Author Mary C said...

Wow, there was so much about about the fae that I didn't know. I like the idea of them being gods of some sort.

Wonderful excerpt, btw. Fairy's Bargain sounds like an intense yet fun read.

Thanks for sharing.

throuthehaze said...

I think I prefer the fae as pointy eared pagans :)
throuthehaze at gmail dot com

Carrie said...

I picure them with pointy ears as well as with alienish qualities. Either way they seem mean

Madeleine Drake said...

Gabby, if you like the "alien" idea, Tanya Huff has a wonderful military space opera series in which humans and several other alien races (which are all scifi versions of traditional fantasy creatures, including faeries/elves) have adventures together. It's called The Confedoration series, and all the titles have "valor" in them: Valor's Choice, The Better Part of Valor, The Truth of Valor, etc. Her fae are sexy and superflirty. So much fun!

Madeleine Drake said...

Hi, Sherry, thanks for stopping by! I bet those pointy ears are extra sensitive... ;)

Madeleine Drake said...

Jessica, your image of the Fae is very European, as they are. Gotta love those pointy love of elves probably predisposed me to a fondness for Vulcans when I was growing up. Hmmm, now that I think about it, not only do Vulcans share the faeries' pointy-earedness, they also have superhuman mental abilities and a low fertility rate (only reproducing every seven years). I wonder if Gene Roddenberry did that on purpose...

Madeleine Drake said...

Glad you found the post interesting, Cat! :) You're in the majority, it seems, in preferring pointy ears on your elves.

Madeleine Drake said...

Cybercliper, you can download Kirk's treatise on the Faery world (search for "Robert Kirk commonwealth") -- it's so old it's in the public domain, and it's absolutely fascinating. He incorporates a lot of Scottish lore, his personal experiences with faeries, and a lot of metaphysical ideas that were really pushing it for his time. Definitely worth reading!

Madeleine Drake said...

P.S. Funny you should mention Enoch, I just watched a documentary that mentioned his visit with the angels (and his ostensibly learning their language). Makes me want to read more about that...any books you'd recommend on the subject?

Madeleine Drake said...

Ah, Judy, a traditionalist I see. ;) The idea of there being another sentient species living underground that we're completely unaware of is so intriguting.

Madeleine Drake said...

Susan--interestingly, the earliest stories about the fae and elves describe them as being human-sized...but the more recent the lore becomes, the more fantastical they look, the more likely the are to have wings, and the smaller they become. There's actually a reason for that (I've got a link to an article I wrote about it on my website, if you're interested; go to and click on "Musings.")

Madeleine Drake said...

Hey, Jennifer! Who's your favorite pagan god? I have a special fondness for Artemis and Inanna...

Madeleine Drake said...

It seems like the consensus view of the Fae is that the are of or connected to the earth. Nicole, do you see them as literally living underground, or more as living more in harmony with nature than we humans do?

Madeleine Drake said...

Thanks, Victoria! I love reading about myth and folklore, so it was fun to research. You're right, the Fae are a contradictory lot...or maybe they just see an underlying reality that makes those seeming-opposites not contradictions?

Madeleine Drake said...

Carol, one of my favorite things about the Fae is when they are depicted as having a lot of variation in their beliefs and motives--just like us. I'm glad you enjoyed the excerpt! (And who is that sexy guy who's acting as your avatar?)

Madeleine Drake said...

Thank you for stopping by, Mary, I'm glad you enjoyed the excerpt. It gets even more intense once Tara and Kane get naked. ;)

Madeleine Drake said...

Hey, throuthehaze...three cheers for pointy-eared pagans!

Madeleine Drake said...

Welcome, Carrie! It's true that the Fae are often tricking humans in stories. But it's also true that most of those stories are written by humans. I wonder what we'd find if we could read *their* books on human lore? ;)

Alice Aisling said...

I would like to know more about the sources you used to write this one.

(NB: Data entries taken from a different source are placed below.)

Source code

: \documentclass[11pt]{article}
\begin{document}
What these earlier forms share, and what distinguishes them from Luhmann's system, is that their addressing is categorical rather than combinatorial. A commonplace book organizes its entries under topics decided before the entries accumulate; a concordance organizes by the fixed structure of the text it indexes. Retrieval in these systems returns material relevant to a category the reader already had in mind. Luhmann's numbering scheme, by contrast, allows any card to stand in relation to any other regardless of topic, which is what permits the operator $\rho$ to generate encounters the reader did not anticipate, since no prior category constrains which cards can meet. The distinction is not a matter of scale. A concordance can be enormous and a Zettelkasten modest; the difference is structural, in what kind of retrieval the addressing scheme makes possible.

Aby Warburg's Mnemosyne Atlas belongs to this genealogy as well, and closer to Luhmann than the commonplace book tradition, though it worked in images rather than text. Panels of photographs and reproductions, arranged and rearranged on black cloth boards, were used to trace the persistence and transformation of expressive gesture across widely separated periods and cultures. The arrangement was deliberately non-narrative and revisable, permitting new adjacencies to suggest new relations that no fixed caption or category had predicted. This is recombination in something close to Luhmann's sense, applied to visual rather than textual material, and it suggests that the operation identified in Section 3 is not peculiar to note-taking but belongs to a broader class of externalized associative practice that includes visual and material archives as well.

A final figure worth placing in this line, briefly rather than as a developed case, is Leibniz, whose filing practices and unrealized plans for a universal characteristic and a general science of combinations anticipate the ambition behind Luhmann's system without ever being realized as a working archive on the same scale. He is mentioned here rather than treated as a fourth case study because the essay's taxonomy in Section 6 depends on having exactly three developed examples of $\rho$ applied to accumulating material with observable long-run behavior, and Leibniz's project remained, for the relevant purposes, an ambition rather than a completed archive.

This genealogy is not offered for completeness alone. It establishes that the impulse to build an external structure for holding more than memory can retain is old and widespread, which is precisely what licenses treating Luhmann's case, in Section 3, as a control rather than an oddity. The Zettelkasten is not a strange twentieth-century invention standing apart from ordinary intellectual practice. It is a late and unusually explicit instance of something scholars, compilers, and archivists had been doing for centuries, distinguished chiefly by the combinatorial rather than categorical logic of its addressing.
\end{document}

I think that faeries in southern europe are a very different kind than your usual fae.
there are many rituals of offering food, wine or something else to the dead, to the earth or to a log on christmas eve that is going to be burned, and all of these things have similarities and differences and a lot of different points that connect them to slavic mythology and prechristian belief system, it`s not that simple to put all that in the same basket nor it is wise to call it "fae".

for example, in Croatia, the word "vila" is translated to "fairy" and these are usually creatures of nature that are obviously been drawn in the likeness of the roman nymphs, but then again, "vila" is sometimes reffered to as an evil, dark entity that is very different from the "nymph" ones.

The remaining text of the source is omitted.